Aflibercept with higher dose given at longer interval Promising in neovascular eye disease

Aflibercept 8 mg is investigational, and its safety and efficacy have not been evaluated by any regulatory authority.

According to two randomized trial, increasing dose of aflibercept (Eylea) with prolonged treatment intervals for neovascular eye disease was not associated with with a loss in efficacy or major increase in adverse events. The trial showed that a dose of 8 mg of aflibercept every 12 or 16 weeks for DME, AMD matched results with a dose of 2 mg every 8 weeks.

The findings of the two trials have been presented at meeting of American Association of Ophthalmology.

"Our presentations at AAO demonstrate that aflibercept 8 mg 12- and 16-week dosing regimens have achieved a high bar, sustaining improvements in visual acuity and anatomic measures of retinal fluid across 48 weeks in patients with diabetic macular edema and wet age-related macular degeneration," said George D. Yancopoulos, M.D., Ph.D., President and Chief Scientific Officer at Regeneron, and a principal inventor of aflibercept.

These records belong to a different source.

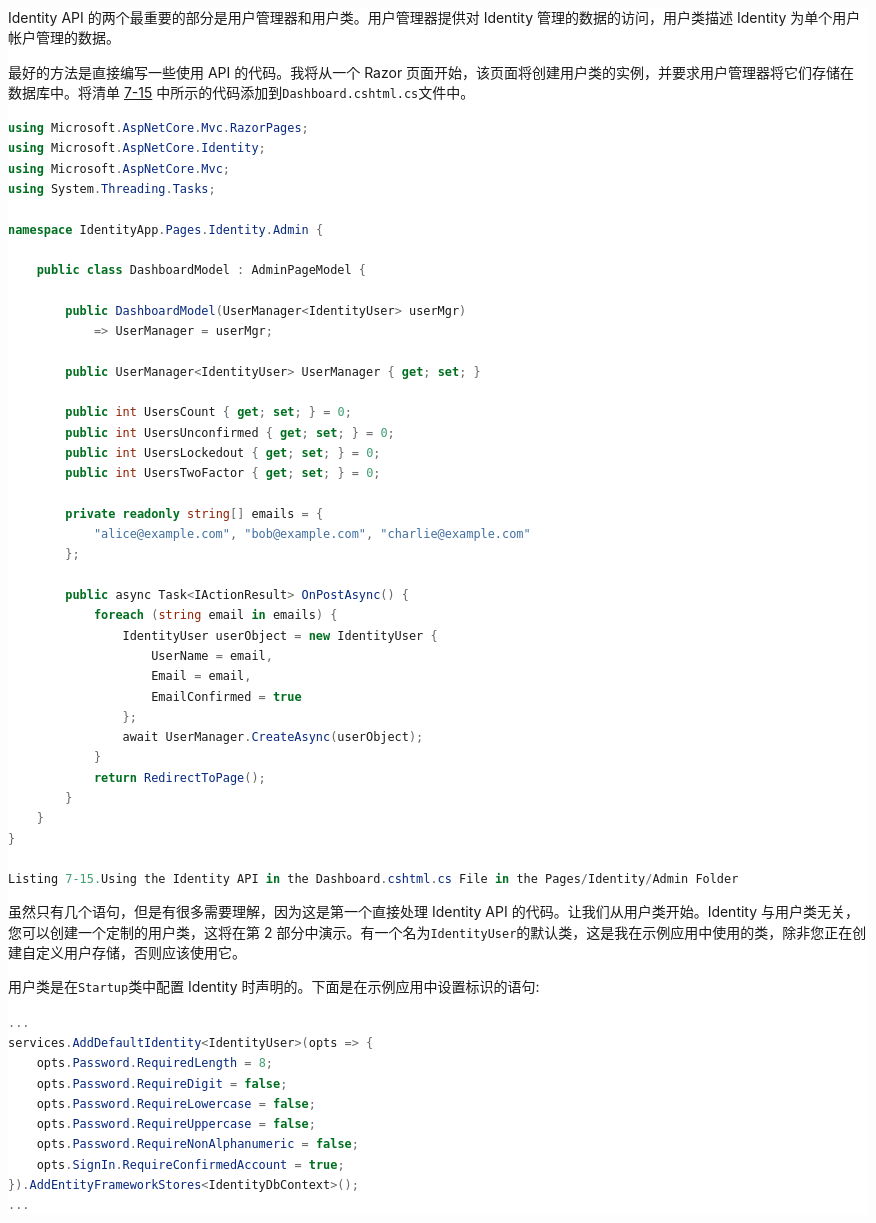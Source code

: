 Identity API 的两个最重要的部分是用户管理器和用户类。用户管理器提供对 Identity 管理的数据的访问，用户类描述 Identity 为单个用户帐户管理的数据。

最好的方法是直接编写一些使用 API 的代码。我将从一个 Razor 页面开始，该页面将创建用户类的实例，并要求用户管理器将它们存储在数据库中。将清单 [7-15](#PC15) 中所示的代码添加到`Dashboard.cshtml.cs`文件中。

```cs
using Microsoft.AspNetCore.Mvc.RazorPages;
using Microsoft.AspNetCore.Identity;
using Microsoft.AspNetCore.Mvc;
using System.Threading.Tasks;

namespace IdentityApp.Pages.Identity.Admin {

    public class DashboardModel : AdminPageModel {

        public DashboardModel(UserManager<IdentityUser> userMgr)
            => UserManager = userMgr;

        public UserManager<IdentityUser> UserManager { get; set; }

        public int UsersCount { get; set; } = 0;
        public int UsersUnconfirmed { get; set; } = 0;
        public int UsersLockedout { get; set; } = 0;
        public int UsersTwoFactor { get; set; } = 0;

        private readonly string[] emails = {
            "alice@example.com", "bob@example.com", "charlie@example.com"
        };

        public async Task<IActionResult> OnPostAsync() {
            foreach (string email in emails) {
                IdentityUser userObject = new IdentityUser {
                    UserName = email,
                    Email = email,
                    EmailConfirmed = true
                };
                await UserManager.CreateAsync(userObject);
            }
            return RedirectToPage();
        }
    }
}

Listing 7-15.Using the Identity API in the Dashboard.cshtml.cs File in the Pages/Identity/Admin Folder

```

虽然只有几个语句，但是有很多需要理解，因为这是第一个直接处理 Identity API 的代码。让我们从用户类开始。Identity 与用户类无关，您可以创建一个定制的用户类，这将在第 2 部分中演示。有一个名为`IdentityUser`的默认类，这是我在示例应用中使用的类，除非您正在创建自定义用户存储，否则应该使用它。

用户类是在`Startup`类中配置 Identity 时声明的。下面是在示例应用中设置标识的语句:

```cs
...
services.AddDefaultIdentity<IdentityUser>(opts => {
    opts.Password.RequiredLength = 8;
    opts.Password.RequireDigit = false;
    opts.Password.RequireLowercase = false;
    opts.Password.RequireUppercase = false;
    opts.Password.RequireNonAlphanumeric = false;
    opts.SignIn.RequireConfirmedAccount = true;
}).AddEntityFrameworkStores<IdentityDbContext>();
...

```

"These results were all achieved in patients who were rapidly initiated on extended dosing intervals with the vast majority not requiring regimen modification. Altogether, the pivotal data support aflibercept 8 mg as providing a longer duration of action while maintaining a safety profile similar to EYLEA."

As presented at AAO, the PHOTON trial in DME and the PULSAR trial in wAMD both met the same primary endpoint. Aflibercept 8 mg demonstrated non-inferiority in vision gains in both the 12- and 16-week dosing regimens after initial monthly doses at 48 weeks compared to an EYLEA 8-week dosing regimen. Furthermore, 91% and 89% of DME patients and 79% and 77% of wAMD patients respectively randomized to 12- and 16-week dosing maintained those intervals through 48 weeks.

The safety of aflibercept 8 mg was similar to EYLEA in both trials, and consistent with the known safety profile of EYLEA from previous clinical trials. Comparing aflibercept 8 mg to EYLEA, ocular adverse events occurred in 31% versus 28% in PHOTON and 38% versus 39% in PULSAR, and there were no cases of retinal vasculitis, occlusive retinitis or endophthalmitis in either trial.

Data from PHOTON and PULSAR were first shared in early September, and the full AAO presentations are available on the Regeneron website.

Aflibercept 8 mg is being jointly developed by Regeneron and Bayer AG. In the U.S., Regeneron maintains exclusive rights to EYLEA and aflibercept 8 mg. Bayer has licensed the exclusive marketing rights outside of the U.S., where the companies share equally the profits from sales of EYLEA.